Francisco, el papa jesuita y del tercer mundo quiere una Iglesia nueva y sencilla. ¿Podrá?
Un terremoto había sacudido la región de los Abruzos, en Italia central, a orillas del mar Adriático, y había dejado una secuela de desolación y tristeza. Era abril de 2009. El día 28, el papa Benedicto XVI visitó a los afectados y les llevó ayuda y consuelo. Por la tarde, sin aviso previo, fue a L’Aquila, la capital regional, una pequeña ciudad rodeada de muros medievales, y, con una determinación que demostraba un plan bien definido, se dirigió a la basílica de Santa María de Collemagio, donde, sin decir una sola palabra, hizo un gesto que sería comprendido solamente cuatro años después.
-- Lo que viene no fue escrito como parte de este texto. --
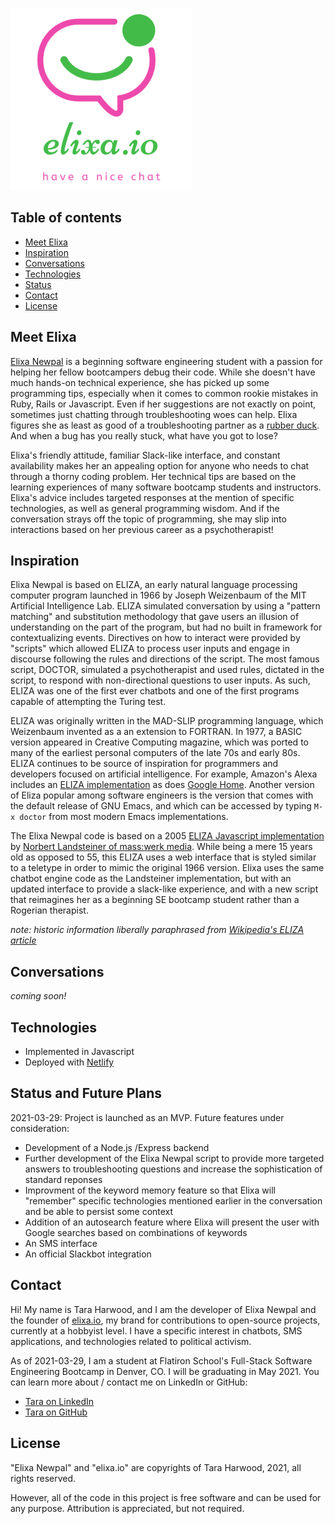 ![pink chat icon with a green status indicator and a green smile. Text below reads 'elixa.io, have a nice chat'](assets/elixa_small.png) 

## Table of contents
* [Meet Elixa](#meet-elixa)
* [Inspiration](#inspiration)
* [Conversations](#conversations)
* [Technologies](#technologies)
* [Status](#status)
* [Contact](#contact)
* [License](#license)

## Meet Elixa
[Elixa Newpal](http://www.elixa.io/) is a beginning software engineering student with a passion for helping her fellow bootcampers debug their code.  While she doesn't have much hands-on technical experience, she has picked up some programming tips, especially when it comes to common rookie mistakes in Ruby, Rails or Javascript.  Even if her suggestions are not exactly on point, sometimes just chatting through troubleshooting woes can help.  Elixa figures she as least as good of a troubleshooting partner as a [rubber duck](https://rubberduckdebugging.com/).  And when a bug has you really stuck, what have you got to lose?

Elixa's friendly attitude, familiar Slack-like interface, and constant availability makes her an appealing option for anyone who needs to chat through a thorny coding problem.  Her technical tips are based on the learning experiences of many software bootcamp students and instructors. Elixa's advice includes targeted responses at the mention of specific technologies, as well as general programming wisdom.  And if the conversation strays off the topic of programming, she may slip into interactions based on her previous career as a psychotherapist!

## Inspiration

Elixa Newpal is based on ELIZA, an early natural language processing computer program launched in 1966 by Joseph Weizenbaum of the MIT Artificial Intelligence Lab. ELIZA simulated conversation by using a "pattern matching" and substitution methodology that gave users an illusion of understanding on the part of the program, but had no built in framework for contextualizing events. Directives on how to interact were provided by "scripts" which allowed ELIZA to process user inputs and engage in discourse following the rules and directions of the script. The most famous script, DOCTOR, simulated a psychotherapist and used rules, dictated in the script, to respond with non-directional questions to user inputs. As such, ELIZA was one of the first ever chatbots and one of the first programs capable of attempting the Turing test.

ELIZA was originally written in the MAD-SLIP programming language, which Weizenbaum invented as a an extension to FORTRAN.  In 1977, a BASIC version appeared in Creative Computing magazine, which was ported to many of the earliest personal computers of the late 70s and early 80s. ELIZA continues to be source of inspiration for programmers and developers focused on artificial intelligence.  For example, Amazon's Alexa includes an [ELIZA implementation](https://www.amazon.com/Asimov-Eliza/dp/B0184NR4P8) as does [Google Home](https://www.makeuseof.com/tag/google-home-commands-cheat-sheet/).  Another version of Eliza popular among software engineers is the version that comes with the default release of GNU Emacs, and which can be accessed by typing `M-x doctor` from most modern Emacs implementations.

The Elixa Newpal code is based on a 2005 [ELIZA Javascript implementation](https://www.masswerk.at/elizabot/) by [Norbert Landsteiner of mass:werk media](https://www.masswerk.at/). While being a mere 15 years old as opposed to 55, this ELIZA uses a web interface that is styled similar to a teletype in order to mimic the original 1966 version. Elixa uses the same chatbot engine code as the Landsteiner implementation, but with an updated interface to provide a slack-like experience, and with a new script that reimagines her as a beginning SE bootcamp student rather than a Rogerian therapist.

*note: historic information liberally paraphrased from [Wikipedia's ELIZA article](https://en.wikipedia.org/wiki/ELIZA)*

## Conversations

*coming soon!*

## Technologies

* Implemented in Javascript
* Deployed with [Netlify](https://netlify.app/)

## Status and Future Plans

2021-03-29: Project is launched as an MVP.  Future features under consideration:
* Development of a Node.js /Express backend
* Further development of the Elixa Newpal script to provide more targeted answers to troubleshooting questions and increase the sophistication of standard reponses
* Improvment of the keyword memory feature so that Elixa will "remember" specific technologies mentioned earlier in the conversation and be able to persist some context
* Addition of an autosearch feature where Elixa will present the user with Google searches based on combinations of keywords
* An SMS interface
* An official Slackbot integration

## Contact

Hi! My name is Tara Harwood, and I am the developer of Elixa Newpal and the founder of [elixa.io](https://elixa.io/), my brand for contributions to open-source projects, currently at a hobbyist level.  I have a specific interest in chatbots, SMS applications, and technologies related to political activism.

As of 2021-03-29, I am a student at Flatiron School's Full-Stack Software Engineering Bootcamp in Denver, CO.  I will be graduating in May 2021. You can learn more about / contact me on LinkedIn or GitHub:

* [Tara on LinkedIn](https://www.linkedin.com/in/taraharwood/)
* [Tara on GitHub](https://github.com/tara-m-harwood)


## License

"Elixa Newpal" and "elixa.io" are copyrights of Tara Harwood, 2021, all rights reserved.

However, all of the code in this project is free software and can be used for any purpose.  Attribution is appreciated, but not required.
Fue así que allí, en la basílica, ante la tumba del papa Celestino V, Benedicto meditó y oró durante unos minutos largos y conmovedores. Después, tan resuelto como había estado desde su entrada al templo, retiró de sus hombros el grueso palio de lana de cordero —símbolo del peso de la misión de los pontífices romanos— y lo depósito sobre la urna donde yacen los restos de Celestino. Y, a paso lento, salió de la basílica. Dos horas más tarde estaba de regreso en el Vaticano.